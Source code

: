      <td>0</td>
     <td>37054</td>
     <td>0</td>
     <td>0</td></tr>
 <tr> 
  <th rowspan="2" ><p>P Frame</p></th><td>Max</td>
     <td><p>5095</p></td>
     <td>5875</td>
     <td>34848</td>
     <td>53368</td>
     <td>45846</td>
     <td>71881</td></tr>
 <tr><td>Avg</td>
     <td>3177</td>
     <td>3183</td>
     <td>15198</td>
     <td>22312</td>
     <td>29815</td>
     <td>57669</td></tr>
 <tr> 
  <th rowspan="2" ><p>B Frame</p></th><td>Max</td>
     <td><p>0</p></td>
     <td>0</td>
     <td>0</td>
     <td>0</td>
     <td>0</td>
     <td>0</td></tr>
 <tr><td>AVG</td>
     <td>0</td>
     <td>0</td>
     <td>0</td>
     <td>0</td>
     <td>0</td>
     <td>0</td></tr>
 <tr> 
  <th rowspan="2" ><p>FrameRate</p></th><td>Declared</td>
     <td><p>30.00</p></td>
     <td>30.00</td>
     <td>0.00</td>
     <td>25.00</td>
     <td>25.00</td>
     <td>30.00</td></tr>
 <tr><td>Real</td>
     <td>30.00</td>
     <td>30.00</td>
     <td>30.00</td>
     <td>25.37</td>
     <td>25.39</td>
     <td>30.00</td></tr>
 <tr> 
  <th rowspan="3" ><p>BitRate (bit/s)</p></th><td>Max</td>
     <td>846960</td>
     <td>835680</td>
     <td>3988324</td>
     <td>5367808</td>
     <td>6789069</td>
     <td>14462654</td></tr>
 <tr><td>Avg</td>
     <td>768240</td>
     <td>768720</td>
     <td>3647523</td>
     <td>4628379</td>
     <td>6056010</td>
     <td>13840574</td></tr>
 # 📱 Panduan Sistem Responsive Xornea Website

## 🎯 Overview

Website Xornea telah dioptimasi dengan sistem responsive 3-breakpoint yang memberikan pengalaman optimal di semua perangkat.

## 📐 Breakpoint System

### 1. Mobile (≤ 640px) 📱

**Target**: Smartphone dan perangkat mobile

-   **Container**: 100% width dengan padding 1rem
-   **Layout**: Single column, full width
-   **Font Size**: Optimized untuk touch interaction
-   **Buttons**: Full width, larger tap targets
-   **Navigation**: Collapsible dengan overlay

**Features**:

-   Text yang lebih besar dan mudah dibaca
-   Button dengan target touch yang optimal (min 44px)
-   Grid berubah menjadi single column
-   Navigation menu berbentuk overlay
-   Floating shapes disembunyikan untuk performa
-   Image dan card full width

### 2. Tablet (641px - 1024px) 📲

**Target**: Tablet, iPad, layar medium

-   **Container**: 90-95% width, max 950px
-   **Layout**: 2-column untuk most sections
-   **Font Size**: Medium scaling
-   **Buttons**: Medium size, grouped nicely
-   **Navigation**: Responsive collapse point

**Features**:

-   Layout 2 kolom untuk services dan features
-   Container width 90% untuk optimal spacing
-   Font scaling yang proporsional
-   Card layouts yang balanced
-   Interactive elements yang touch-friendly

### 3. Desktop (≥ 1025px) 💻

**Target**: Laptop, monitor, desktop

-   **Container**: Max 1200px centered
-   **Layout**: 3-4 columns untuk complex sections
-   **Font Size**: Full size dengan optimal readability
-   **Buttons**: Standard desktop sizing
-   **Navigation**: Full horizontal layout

▶ **WHAT IS NEEDED**:
Only the lines above from the line with "untuk touch interaction" to the line with "menu berbentuk overlay", those two lines included, should be reproduced exactly.

▶ **WRITTEN RESPONSE**:
-   **Font Size**: Optimized untuk touch interaction
-   **Buttons**: Full width, larger tap targets
-   **Navigation**: Collapsible dengan overlay

**Features**:

-   Text yang lebih besar dan mudah dibaca
-   Button dengan target touch yang optimal (min 44px)
-   Grid berubah menjadi single column
-   Navigation menu berbentuk overlay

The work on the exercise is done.